The ELEGANT trial enrolls all high-risk ER-positive patients, not just those with ESR1 mutations. The rationale is that unlike in metastatic disease, early breast cancer is fundamentally ER-driven. Elicestrin targets both wild-type and mutant ER, making the mutation status less critical for efficacy in this earlier setting.
The Lidara study showed SERD benefit in patients without pre-existing ESR1 mutations. Success is likely multifactorial: SERDs are more effective and better tolerated than AIs. Critically, they also prevent the most common resistance mechanism—the acquisition of ESR1 mutations—from developing in the first place, altering the disease's future trajectory.
The SERENA-6 strategy of switching to an oral SERD upon detecting an ESR1 mutation in ctDNA—before clinical progression—is a novel concept. It forces oncologists to grapple with the idea of 'molecular progression' and whether this biomarker-led switch truly alters the disease's natural history.

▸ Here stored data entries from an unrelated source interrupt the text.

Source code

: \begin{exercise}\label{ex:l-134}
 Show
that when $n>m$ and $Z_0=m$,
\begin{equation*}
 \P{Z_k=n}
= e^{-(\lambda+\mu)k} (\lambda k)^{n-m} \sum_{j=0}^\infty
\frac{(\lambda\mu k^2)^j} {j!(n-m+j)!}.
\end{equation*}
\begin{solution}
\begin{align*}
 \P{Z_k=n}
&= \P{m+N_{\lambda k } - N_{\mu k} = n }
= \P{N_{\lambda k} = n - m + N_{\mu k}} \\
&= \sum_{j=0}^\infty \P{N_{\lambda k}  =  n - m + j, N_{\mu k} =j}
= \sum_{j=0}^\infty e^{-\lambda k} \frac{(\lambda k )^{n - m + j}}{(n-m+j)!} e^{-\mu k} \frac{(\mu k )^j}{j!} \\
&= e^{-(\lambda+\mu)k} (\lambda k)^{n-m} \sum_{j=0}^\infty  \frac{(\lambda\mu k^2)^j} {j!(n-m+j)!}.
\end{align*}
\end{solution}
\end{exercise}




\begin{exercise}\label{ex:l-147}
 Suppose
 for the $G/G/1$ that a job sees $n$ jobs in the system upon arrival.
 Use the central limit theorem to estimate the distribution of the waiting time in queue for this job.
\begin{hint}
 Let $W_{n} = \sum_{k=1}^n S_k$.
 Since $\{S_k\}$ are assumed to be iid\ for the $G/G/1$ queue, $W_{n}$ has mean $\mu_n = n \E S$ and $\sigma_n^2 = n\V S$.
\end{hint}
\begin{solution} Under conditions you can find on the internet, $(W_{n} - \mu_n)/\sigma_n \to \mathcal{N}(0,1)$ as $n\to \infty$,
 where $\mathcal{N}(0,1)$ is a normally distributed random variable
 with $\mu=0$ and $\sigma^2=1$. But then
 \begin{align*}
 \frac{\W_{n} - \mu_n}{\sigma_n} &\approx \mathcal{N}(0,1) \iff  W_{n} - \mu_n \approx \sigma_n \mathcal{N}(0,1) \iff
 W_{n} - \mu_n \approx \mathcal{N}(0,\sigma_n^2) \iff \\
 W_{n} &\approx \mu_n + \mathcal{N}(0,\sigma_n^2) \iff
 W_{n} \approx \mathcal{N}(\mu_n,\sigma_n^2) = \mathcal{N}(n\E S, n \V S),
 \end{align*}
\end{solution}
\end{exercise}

Ladera showed a significant benefit for geridesterant over standard endocrine therapy in early breast cancer with an efficacy signal similar to initial readouts for CDK4/6 inhibitors. Since CDK4/6 inhibitors were excluded, this creates a clinical debate: are these treatments interchangeable, sequential, or for different populations?
Experts found the early and significant separation of survival curves in the adjuvant Ladera trial for giredestrant "stunning." This rapid divergence suggests a powerful biological effect, drawing parallels to the historically impactful introduction of aromatase inhibitors over tamoxifen.

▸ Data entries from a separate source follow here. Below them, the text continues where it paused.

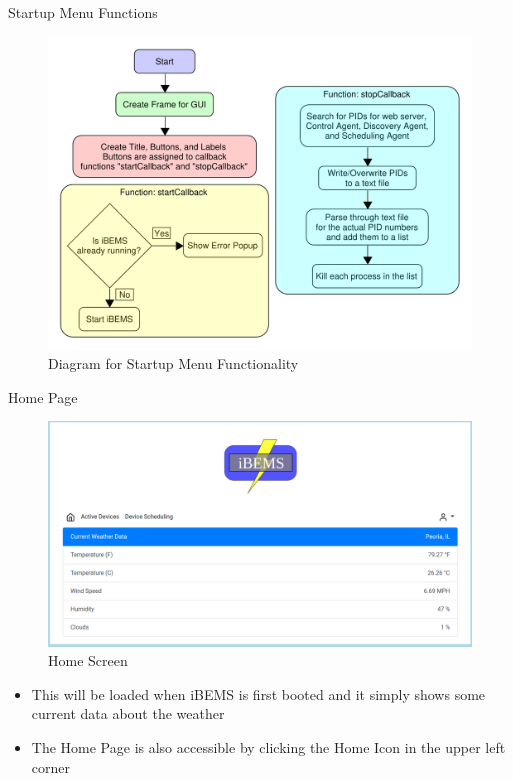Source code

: \documentclass{beamer}
\begin{document}
\begin{frame}{Startup Menu Functions}{}
    \begin{figure}
        \centering
        \includegraphics[scale=0.4]{figs/GUI/GUI_Diagram.pdf}
        \caption{Diagram for Startup Menu Functionality}
        \label{fig:GUI_Diagram}
    \end{figure}
\end{frame}

\begin{frame}{Home Page}{} %
    \begin{figure}
        \centering
        \includegraphics[scale=0.2]{figs/webServer/Home_screen.png}
        \caption{Home Screen}
        \label{fig:Home_screen}
    \end{figure}
    \begin{block}{}
      \begin{small}
        \begin{itemize}
        \item This will be loaded when iBEMS is first booted and it simply shows some current data about the weather 
        \item The Home Page is also accessible by clicking the Home Icon in the upper left corner
        \end{itemize}
      \end{small}
    \end{block}
\end{frame}
\end{document}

An ESR1 mutation locks the estrogen receptor in a permanently "on" state, independent of estrogen. This renders aromatase inhibitors (AIs) ineffective but means therapies that degrade the receptor itself, like SERDs, can still be effective treatment options.
While the Lidera trial showed a benefit for the oral SERD giredestrant in the adjuvant setting, experts advise caution before changing practice. The trial's control arm (standard endocrine therapy) does not reflect the current standard of care for high-risk patients, which now includes CDK4/6 inhibitors, making a direct comparison difficult.
In the EMBER-3 trial, the combination of the oral SERD imlunestrant and the CDK4/6 inhibitor abemaciclib showed a 41% reduction in progression risk versus the SERD alone. Critically, this benefit was observed regardless of the patient's ESR1 mutation status, indicating a broader mechanism of action.
The Avera trial's strong results for jiridestrant were overwhelmingly driven by patients with ESR1 mutations. Analysis revealed minimal benefit for patients without the mutation (wild-type), suggesting the mutation is a key predictive biomarker and the drug may not be for "all comers."
While the LADERA study showed a benefit for oral SERD gerodestrant over standard endocrine therapy, its applicability is questionable. In the metastatic setting, adding an oral SERD to a CDK inhibitor did not show a statistically significant benefit over an AI plus CDK, raising doubts about its added value in the adjuvant CDK era.